Information provided:
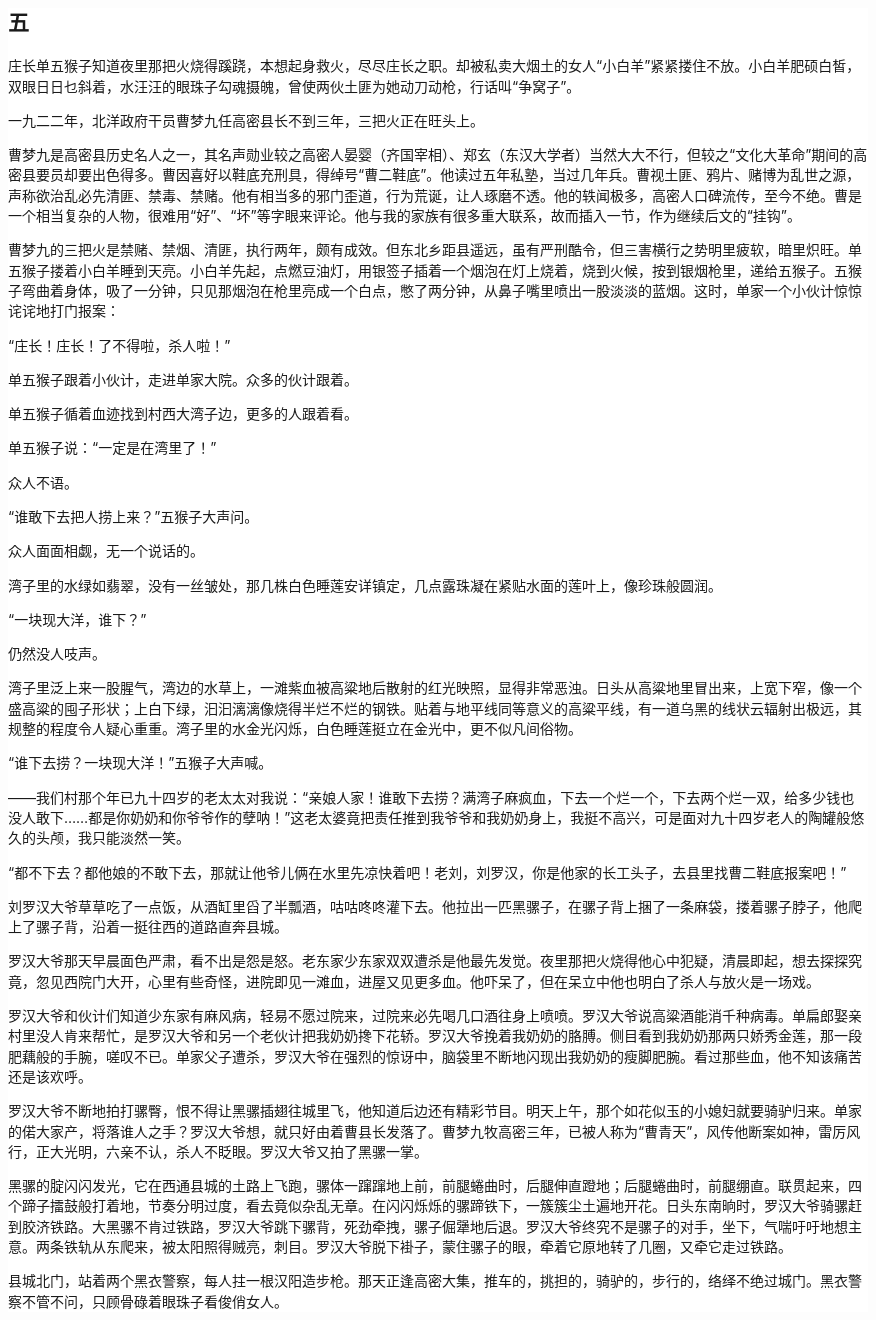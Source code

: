    

## 五

庄长单五猴子知道夜里那把火烧得蹊跷，本想起身救火，尽尽庄长之职。却被私卖大烟土的女人“小白羊”紧紧搂住不放。小白羊肥硕白皙，双眼日日乜斜着，水汪汪的眼珠子勾魂摄魄，曾使两伙土匪为她动刀动枪，行话叫“争窝子”。

一九二二年，北洋政府干员曹梦九任高密县长不到三年，三把火正在旺头上。

曹梦九是高密县历史名人之一，其名声勋业较之高密人晏婴（齐国宰相）、郑玄（东汉大学者）当然大大不行，但较之“文化大革命”期间的高密县要员却要出色得多。曹因喜好以鞋底充刑具，得绰号“曹二鞋底”。他读过五年私塾，当过几年兵。曹视土匪、鸦片、赌博为乱世之源，声称欲治乱必先清匪、禁毒、禁赌。他有相当多的邪门歪道，行为荒诞，让人琢磨不透。他的轶闻极多，高密人口碑流传，至今不绝。曹是一个相当复杂的人物，很难用“好”、“坏”等字眼来评论。他与我的家族有很多重大联系，故而插入一节，作为继续后文的“挂钩”。

曹梦九的三把火是禁赌、禁烟、清匪，执行两年，颇有成效。但东北乡距县遥远，虽有严刑酷令，但三害横行之势明里疲软，暗里炽旺。单五猴子搂着小白羊睡到天亮。小白羊先起，点燃豆油灯，用银签子插着一个烟泡在灯上烧着，烧到火候，按到银烟枪里，递给五猴子。五猴子弯曲着身体，吸了一分钟，只见那烟泡在枪里亮成一个白点，憋了两分钟，从鼻子嘴里喷出一股淡淡的蓝烟。这时，单家一个小伙计惊惊诧诧地打门报案：

“庄长！庄长！了不得啦，杀人啦！”

单五猴子跟着小伙计，走进单家大院。众多的伙计跟着。

单五猴子循着血迹找到村西大湾子边，更多的人跟着看。

单五猴子说：“一定是在湾里了！”

众人不语。

“谁敢下去把人捞上来？”五猴子大声问。

众人面面相觑，无一个说话的。

湾子里的水绿如翡翠，没有一丝皱处，那几株白色睡莲安详镇定，几点露珠凝在紧贴水面的莲叶上，像珍珠般圆润。

“一块现大洋，谁下？”

仍然没人吱声。

湾子里泛上来一股腥气，湾边的水草上，一滩紫血被高粱地后散射的红光映照，显得非常恶浊。日头从高粱地里冒出来，上宽下窄，像一个盛高粱的囤子形状；上白下绿，汩汩漓漓像烧得半烂不烂的钢铁。贴着与地平线同等意义的高粱平线，有一道乌黑的线状云辐射出极远，其规整的程度令人疑心重重。湾子里的水金光闪烁，白色睡莲挺立在金光中，更不似凡间俗物。

“谁下去捞？一块现大洋！”五猴子大声喊。

——我们村那个年已九十四岁的老太太对我说：“亲娘人家！谁敢下去捞？满湾子麻疯血，下去一个烂一个，下去两个烂一双，给多少钱也没人敢下……都是你奶奶和你爷爷作的孽呐！”这老太婆竟把责任推到我爷爷和我奶奶身上，我挺不高兴，可是面对九十四岁老人的陶罐般悠久的头颅，我只能淡然一笑。

“都不下去？都他娘的不敢下去，那就让他爷儿俩在水里先凉快着吧！老刘，刘罗汉，你是他家的长工头子，去县里找曹二鞋底报案吧！”

刘罗汉大爷草草吃了一点饭，从酒缸里舀了半瓢酒，咕咕咚咚灌下去。他拉出一匹黑骡子，在骡子背上捆了一条麻袋，搂着骡子脖子，他爬上了骡子背，沿着一挺往西的道路直奔县城。

罗汉大爷那天早晨面色严肃，看不出是怨是怒。老东家少东家双双遭杀是他最先发觉。夜里那把火烧得他心中犯疑，清晨即起，想去探探究竟，忽见西院门大开，心里有些奇怪，进院即见一滩血，进屋又见更多血。他吓呆了，但在呆立中他也明白了杀人与放火是一场戏。

罗汉大爷和伙计们知道少东家有麻风病，轻易不愿过院来，过院来必先喝几口酒往身上喷喷。罗汉大爷说高粱酒能消千种病毒。单扁郎娶亲村里没人肯来帮忙，是罗汉大爷和另一个老伙计把我奶奶搀下花轿。罗汉大爷挽着我奶奶的胳膊。侧目看到我奶奶那两只娇秀金莲，那一段肥藕般的手腕，嗟叹不已。单家父子遭杀，罗汉大爷在强烈的惊讶中，脑袋里不断地闪现出我奶奶的瘦脚肥腕。看过那些血，他不知该痛苦还是该欢呼。

罗汉大爷不断地拍打骡臀，恨不得让黑骡插翅往城里飞，他知道后边还有精彩节目。明天上午，那个如花似玉的小媳妇就要骑驴归来。单家的偌大家产，将落谁人之手？罗汉大爷想，就只好由着曹县长发落了。曹梦九牧高密三年，已被人称为“曹青天”，风传他断案如神，雷厉风行，正大光明，六亲不认，杀人不眨眼。罗汉大爷又拍了黑骡一掌。

黑骡的腚闪闪发光，它在西通县城的土路上飞跑，骡体一蹿蹿地上前，前腿蜷曲时，后腿伸直蹬地；后腿蜷曲时，前腿绷直。联贯起来，四个蹄子擂鼓般打着地，节奏分明过度，看去竟似杂乱无章。在闪闪烁烁的骡蹄铁下，一簇簇尘土遍地开花。日头东南晌时，罗汉大爷骑骡赶到胶济铁路。大黑骡不肯过铁路，罗汉大爷跳下骡背，死劲牵拽，骡子倔犟地后退。罗汉大爷终究不是骡子的对手，坐下，气喘吁吁地想主意。两条铁轨从东爬来，被太阳照得贼亮，刺目。罗汉大爷脱下褂子，蒙住骡子的眼，牵着它原地转了几圈，又牵它走过铁路。

县城北门，站着两个黑衣警察，每人拄一根汉阳造步枪。那天正逢高密大集，推车的，挑担的，骑驴的，步行的，络绎不绝过城门。黑衣警察不管不问，只顾骨碌着眼珠子看俊俏女人。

Exercise goal: Respond with an exact reproduction of the lines running from the one that contains "黑骡的腚闪闪发光，它在西通县" through the end of the material.

Your response:
黑骡的腚闪闪发光，它在西通县城的土路上飞跑，骡体一蹿蹿地上前，前腿蜷曲时，后腿伸直蹬地；后腿蜷曲时，前腿绷直。联贯起来，四个蹄子擂鼓般打着地，节奏分明过度，看去竟似杂乱无章。在闪闪烁烁的骡蹄铁下，一簇簇尘土遍地开花。日头东南晌时，罗汉大爷骑骡赶到胶济铁路。大黑骡不肯过铁路，罗汉大爷跳下骡背，死劲牵拽，骡子倔犟地后退。罗汉大爷终究不是骡子的对手，坐下，气喘吁吁地想主意。两条铁轨从东爬来，被太阳照得贼亮，刺目。罗汉大爷脱下褂子，蒙住骡子的眼，牵着它原地转了几圈，又牵它走过铁路。

县城北门，站着两个黑衣警察，每人拄一根汉阳造步枪。那天正逢高密大集，推车的，挑担的，骑驴的，步行的，络绎不绝过城门。黑衣警察不管不问，只顾骨碌着眼珠子看俊俏女人。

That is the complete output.